A bit more flexibility! Well, that makes ME feel better.

April 13, 2007

Outta Here

Having escaped the Senate Finance & Tax Committee, I've written a column for Sunday's newspaper and now am exercising the privilege of the non-Tallahassee-captive -- getting the heck out of town. The next three weeks in the Capitol will be increasingly hectic and intense, until the decisive hours of the 60th day. I used to think they ought to stagger their work so that each week had its own agenda of bills for a final vote, but maybe that 11th-hour urgency after everything has percolated for nine weeks is an essential part of the process.

At any rate, as of Monday I'll be back in the Tampa Bay area, following both local and statewide issues.

You Put Some Sales Tax In, You Take Some Property Tax Out, You Put Some Exemptions In, And You Shake It All About

Without question, the biggest deal in this session of our Legislature is whether to change the way that the people of Florida pay local property taxes. Even if you don't own a house, this might affect you -- especially if the Legislature decides to cut property taxes and increase the state sales tax instead.

This morning, everybody will get a closer look at the Senate's ink-still-wet version of tax reform when the Senate Finance & Tax Committee meets at 10 a.m. for a workshop. The gist of it is to roll local government tax collections back to 2005-2006 levels and to cap the annual rate of growth after that. There's a lot more to it, including higher tax exemptions for first-time homebuyers and portability -- the ability to "move" your existing tax cap to a new home, instead of getting whacked with a huge tax increase.

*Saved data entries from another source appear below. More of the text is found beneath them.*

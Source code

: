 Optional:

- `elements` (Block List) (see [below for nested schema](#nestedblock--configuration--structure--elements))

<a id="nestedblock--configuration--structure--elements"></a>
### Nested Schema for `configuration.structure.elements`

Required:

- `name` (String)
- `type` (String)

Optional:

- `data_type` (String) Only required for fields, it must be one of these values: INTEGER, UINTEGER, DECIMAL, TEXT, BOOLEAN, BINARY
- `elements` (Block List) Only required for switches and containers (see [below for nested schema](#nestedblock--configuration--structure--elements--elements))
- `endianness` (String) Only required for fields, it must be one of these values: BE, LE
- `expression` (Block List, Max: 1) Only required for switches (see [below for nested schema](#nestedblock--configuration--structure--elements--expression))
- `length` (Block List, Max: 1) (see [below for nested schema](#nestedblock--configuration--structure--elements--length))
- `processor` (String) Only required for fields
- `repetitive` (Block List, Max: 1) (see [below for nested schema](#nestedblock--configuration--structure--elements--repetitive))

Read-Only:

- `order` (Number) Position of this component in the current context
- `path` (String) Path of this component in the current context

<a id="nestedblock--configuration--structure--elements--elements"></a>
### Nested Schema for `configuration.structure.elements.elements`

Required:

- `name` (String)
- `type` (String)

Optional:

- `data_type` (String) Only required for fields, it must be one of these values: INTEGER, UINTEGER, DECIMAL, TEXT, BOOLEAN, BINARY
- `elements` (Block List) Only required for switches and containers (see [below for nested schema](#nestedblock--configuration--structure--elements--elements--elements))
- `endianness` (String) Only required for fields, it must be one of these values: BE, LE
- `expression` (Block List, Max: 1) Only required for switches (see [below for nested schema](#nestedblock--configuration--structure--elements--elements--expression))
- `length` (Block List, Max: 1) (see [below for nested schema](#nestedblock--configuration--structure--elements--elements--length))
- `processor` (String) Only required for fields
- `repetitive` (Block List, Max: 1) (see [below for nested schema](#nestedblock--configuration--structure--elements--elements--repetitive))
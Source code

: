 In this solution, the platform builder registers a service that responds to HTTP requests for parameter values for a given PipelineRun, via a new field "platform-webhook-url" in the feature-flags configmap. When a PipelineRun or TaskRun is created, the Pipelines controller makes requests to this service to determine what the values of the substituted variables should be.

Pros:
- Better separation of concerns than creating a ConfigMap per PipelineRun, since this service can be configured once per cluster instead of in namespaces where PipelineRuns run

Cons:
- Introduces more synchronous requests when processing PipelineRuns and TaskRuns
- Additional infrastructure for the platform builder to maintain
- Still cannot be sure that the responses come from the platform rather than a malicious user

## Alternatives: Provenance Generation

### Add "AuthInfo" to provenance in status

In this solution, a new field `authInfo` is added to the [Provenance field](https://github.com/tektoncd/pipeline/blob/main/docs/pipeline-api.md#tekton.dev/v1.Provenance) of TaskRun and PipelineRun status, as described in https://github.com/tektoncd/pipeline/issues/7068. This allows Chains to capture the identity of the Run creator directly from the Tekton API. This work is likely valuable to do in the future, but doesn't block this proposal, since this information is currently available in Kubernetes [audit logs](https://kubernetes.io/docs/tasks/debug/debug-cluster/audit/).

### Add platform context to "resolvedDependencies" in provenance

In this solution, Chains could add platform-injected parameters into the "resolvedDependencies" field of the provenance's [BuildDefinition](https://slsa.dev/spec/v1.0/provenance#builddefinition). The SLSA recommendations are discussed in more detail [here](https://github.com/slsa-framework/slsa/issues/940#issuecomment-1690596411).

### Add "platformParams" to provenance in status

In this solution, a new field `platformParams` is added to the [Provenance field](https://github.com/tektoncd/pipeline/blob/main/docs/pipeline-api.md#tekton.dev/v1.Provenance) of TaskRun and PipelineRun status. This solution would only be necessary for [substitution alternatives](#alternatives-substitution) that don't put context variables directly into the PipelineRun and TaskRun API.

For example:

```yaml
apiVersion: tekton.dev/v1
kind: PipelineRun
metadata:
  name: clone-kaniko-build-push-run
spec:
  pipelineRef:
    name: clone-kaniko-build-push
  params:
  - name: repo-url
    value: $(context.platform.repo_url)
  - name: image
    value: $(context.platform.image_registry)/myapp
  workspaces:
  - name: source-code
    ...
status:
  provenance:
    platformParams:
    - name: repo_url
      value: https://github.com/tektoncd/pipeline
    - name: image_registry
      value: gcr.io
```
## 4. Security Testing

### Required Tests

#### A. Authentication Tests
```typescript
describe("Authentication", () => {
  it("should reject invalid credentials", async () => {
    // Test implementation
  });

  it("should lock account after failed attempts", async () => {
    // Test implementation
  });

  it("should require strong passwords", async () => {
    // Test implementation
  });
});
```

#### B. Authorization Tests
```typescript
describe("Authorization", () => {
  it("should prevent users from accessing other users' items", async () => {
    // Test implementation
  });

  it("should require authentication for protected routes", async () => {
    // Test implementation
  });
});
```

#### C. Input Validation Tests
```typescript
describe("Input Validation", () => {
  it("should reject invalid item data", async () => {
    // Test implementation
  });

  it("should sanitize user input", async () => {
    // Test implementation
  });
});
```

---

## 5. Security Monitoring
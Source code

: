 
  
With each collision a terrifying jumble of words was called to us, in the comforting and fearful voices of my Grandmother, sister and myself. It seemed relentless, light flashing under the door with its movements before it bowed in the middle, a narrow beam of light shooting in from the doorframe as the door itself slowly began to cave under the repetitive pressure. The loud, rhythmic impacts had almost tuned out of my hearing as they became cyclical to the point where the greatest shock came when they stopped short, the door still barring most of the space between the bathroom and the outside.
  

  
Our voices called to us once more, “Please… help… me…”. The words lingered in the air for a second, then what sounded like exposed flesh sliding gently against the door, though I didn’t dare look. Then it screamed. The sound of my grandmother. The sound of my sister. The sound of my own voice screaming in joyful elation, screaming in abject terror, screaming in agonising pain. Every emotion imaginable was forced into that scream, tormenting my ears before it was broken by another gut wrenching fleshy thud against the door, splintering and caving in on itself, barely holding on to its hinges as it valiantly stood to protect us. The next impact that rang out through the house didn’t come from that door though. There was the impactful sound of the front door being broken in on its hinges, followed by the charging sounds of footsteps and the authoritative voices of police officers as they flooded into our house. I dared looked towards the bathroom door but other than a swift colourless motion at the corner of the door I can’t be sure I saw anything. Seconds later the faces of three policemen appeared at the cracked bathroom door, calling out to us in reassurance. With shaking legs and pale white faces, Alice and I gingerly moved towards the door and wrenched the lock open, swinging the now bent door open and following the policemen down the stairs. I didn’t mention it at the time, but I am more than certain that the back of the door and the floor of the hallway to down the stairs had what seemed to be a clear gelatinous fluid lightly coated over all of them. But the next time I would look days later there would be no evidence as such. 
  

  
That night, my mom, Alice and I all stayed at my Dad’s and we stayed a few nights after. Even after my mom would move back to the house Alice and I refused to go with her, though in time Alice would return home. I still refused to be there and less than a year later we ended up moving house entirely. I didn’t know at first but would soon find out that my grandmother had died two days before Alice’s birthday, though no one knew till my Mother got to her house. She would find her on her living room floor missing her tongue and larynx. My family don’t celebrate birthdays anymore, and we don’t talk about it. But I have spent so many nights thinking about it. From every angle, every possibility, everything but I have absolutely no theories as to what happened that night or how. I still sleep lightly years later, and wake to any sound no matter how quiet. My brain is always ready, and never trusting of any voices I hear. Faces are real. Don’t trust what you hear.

The House, which already put out its ideas, actually has two plans. One is a law to roll taxes back to 2000-2001 levels with an annual cap after that, and replacing much of the school property tax with a 1-cent increase in the sales tax. The other is a constitutional amendment, requiring voter approval, that would allow local voters to kill ALL of their property taxes and raise local sales taxes even more.

Very complicated, lots of ramifications. Local governments seem destined for spending cuts either way, so if anything passes there will be a lot of budget-slashing and wailing across the state. This will be the dominant issue for the remaining 21 days of the session; some people have even already mentioned the idea of having to hold a special session afterward if the Legislature can't make a decision.

Tallahassee Tourist, Part III

OldcapitolThe core of Florida's Historic Capitol dates to 1845, although the building has been renovated and expanded several times since. Hard to believe that it once held the entire apparatus of state government. The east face, shown here, grandly overlooks the Appalachee Parkway -- photos of the Capitol complex are usually taken from that direction, wth the modern Capitol looming over the old one in the background.

Voucherrally Most days during the 60-day legislative session there's some kind of exhibition, rally, outdoor meal or protest being staged in the courtyard between the old and new Capitols. For example, on Wednesday, about 4,000 people, mostly students, came from around the state for a march and rally in favor of private school vouchers for economically disadvantaged kids.

I always thought that one mark of a good public official was be able to laugh at jokes directed at himself or herself -- which is actually fairly rare. Recently, with the help of my colleauge Ron Brackett, I cooked up a sarcastic "map" of a proposed expressway through Central Florida that was being backed by, among others, state Sen. J.D. Alexander, R-Lake Wales. The map contained references to "Poke County" and included the locations of "Alexanderville," "Alexanderburg" and "Alexandria." Here is the sign that now hangs over the door of the senator's inner office in the Senate Office Building:

Alexanderville

He also had the map itself blown up as a wall hanging.

April 12, 2007

Hey, Do You Guys Want To See A Whole Passel Of Lobbyists?

LobbyistsOne of the bigger fights in this session of our Legislature is between telephone and cable-TV companies.